# What is expected
Compute how many lines in the data below contain "Linear"; answer only with that number.

# Given records
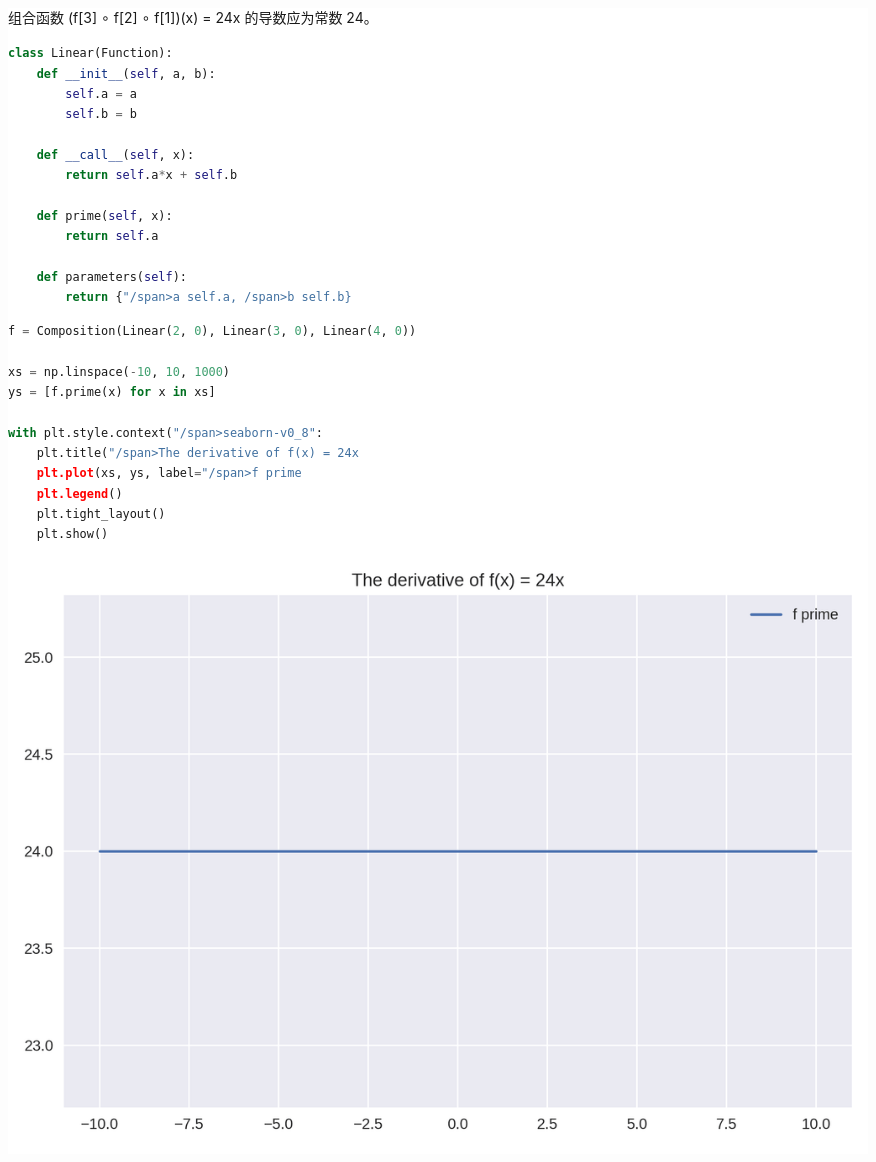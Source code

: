 组合函数 (f[3] ∘ f[2] ∘ f[1])(x) = 24x 的导数应为常数 24。

```py
class Linear(Function): 
    def __init__(self, a, b): 
        self.a = a 
        self.b = b 

    def __call__(self, x): 
        return self.a*x + self.b 

    def prime(self, x): 
        return self.a 

    def parameters(self): 
        return {"/span>a self.a, /span>b self.b}
```

```py
f = Composition(Linear(2, 0), Linear(3, 0), Linear(4, 0)) 

xs = np.linspace(-10, 10, 1000) 
ys = [f.prime(x) for x in xs] 

with plt.style.context("/span>seaborn-v0_8": 
    plt.title("/span>The derivative of f(x) = 24x 
    plt.plot(xs, ys, label="/span>f prime 
    plt.legend() 
    plt.tight_layout() 
    plt.show()
```

![PIC](img/file1223.png)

# Answer section
2